• _What is needed_:
Your output must be the lines below from the line containing "October 27, 2025" to the line containing "## Installation", both lines included, reproduced exactly and without pictures.

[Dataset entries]
....
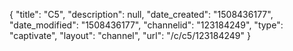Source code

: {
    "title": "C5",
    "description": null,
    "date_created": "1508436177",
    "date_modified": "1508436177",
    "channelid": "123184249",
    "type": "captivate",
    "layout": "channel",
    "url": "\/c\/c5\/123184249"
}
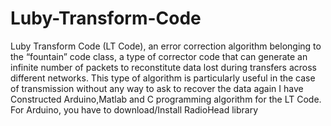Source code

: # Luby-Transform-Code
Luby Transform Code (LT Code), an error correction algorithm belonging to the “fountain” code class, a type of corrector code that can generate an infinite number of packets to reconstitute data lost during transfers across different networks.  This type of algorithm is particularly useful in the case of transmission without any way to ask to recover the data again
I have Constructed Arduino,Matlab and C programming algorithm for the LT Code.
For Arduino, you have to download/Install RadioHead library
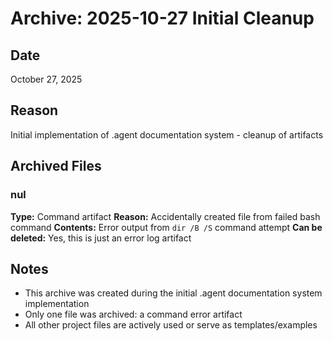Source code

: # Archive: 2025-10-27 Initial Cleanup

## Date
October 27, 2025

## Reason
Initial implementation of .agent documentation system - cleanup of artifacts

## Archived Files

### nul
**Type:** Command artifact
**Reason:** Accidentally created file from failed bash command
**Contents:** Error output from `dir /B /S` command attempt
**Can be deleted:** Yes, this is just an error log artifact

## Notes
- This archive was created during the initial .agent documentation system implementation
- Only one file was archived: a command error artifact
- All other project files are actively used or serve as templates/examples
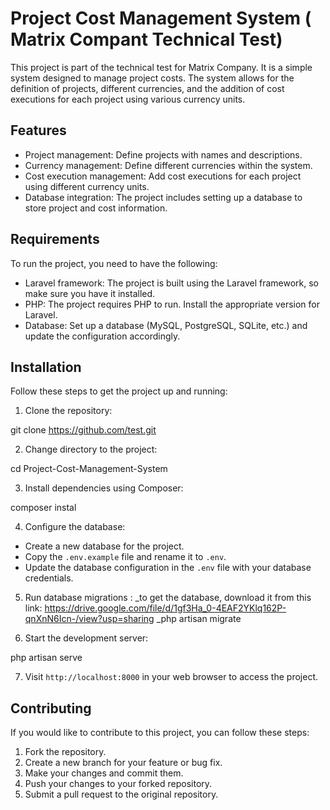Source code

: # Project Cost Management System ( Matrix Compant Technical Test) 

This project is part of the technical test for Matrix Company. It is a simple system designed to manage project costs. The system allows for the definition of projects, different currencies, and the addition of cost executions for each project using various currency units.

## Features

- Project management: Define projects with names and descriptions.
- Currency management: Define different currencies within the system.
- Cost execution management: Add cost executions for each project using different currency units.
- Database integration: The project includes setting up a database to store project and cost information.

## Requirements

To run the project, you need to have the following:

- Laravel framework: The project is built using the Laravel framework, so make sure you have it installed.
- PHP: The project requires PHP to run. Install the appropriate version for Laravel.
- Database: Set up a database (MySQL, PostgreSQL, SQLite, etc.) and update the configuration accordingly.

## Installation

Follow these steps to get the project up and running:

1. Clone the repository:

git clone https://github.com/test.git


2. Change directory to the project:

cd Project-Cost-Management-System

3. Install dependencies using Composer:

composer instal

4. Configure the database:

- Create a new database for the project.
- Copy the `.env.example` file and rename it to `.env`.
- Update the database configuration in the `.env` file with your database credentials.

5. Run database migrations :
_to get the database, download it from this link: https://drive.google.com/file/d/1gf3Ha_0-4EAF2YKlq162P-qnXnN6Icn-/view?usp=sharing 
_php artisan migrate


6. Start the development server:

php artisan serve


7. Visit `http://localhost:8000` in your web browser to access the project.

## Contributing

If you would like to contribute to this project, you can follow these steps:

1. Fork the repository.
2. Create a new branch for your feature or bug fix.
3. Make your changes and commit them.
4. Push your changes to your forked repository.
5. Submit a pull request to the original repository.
....
• _Worked solution_:
October 27, 2025

## Reason
Initial implementation of .agent documentation system - cleanup of artifacts

## Archived Files

### nul
**Type:** Command artifact
**Reason:** Accidentally created file from failed bash command
**Contents:** Error output from `dir /B /S` command attempt
**Can be deleted:** Yes, this is just an error log artifact

## Notes
- This archive was created during the initial .agent documentation system implementation
- Only one file was archived: a command error artifact
- All other project files are actively used or serve as templates/examples
Source code

: # Project Cost Management System ( Matrix Compant Technical Test) 

This project is part of the technical test for Matrix Company. It is a simple system designed to manage project costs. The system allows for the definition of projects, different currencies, and the addition of cost executions for each project using various currency units.

## Features

- Project management: Define projects with names and descriptions.
- Currency management: Define different currencies within the system.
- Cost execution management: Add cost executions for each project using different currency units.
- Database integration: The project includes setting up a database to store project and cost information.

## Requirements

To run the project, you need to have the following:

- Laravel framework: The project is built using the Laravel framework, so make sure you have it installed.
- PHP: The project requires PHP to run. Install the appropriate version for Laravel.
- Database: Set up a database (MySQL, PostgreSQL, SQLite, etc.) and update the configuration accordingly.

## Installation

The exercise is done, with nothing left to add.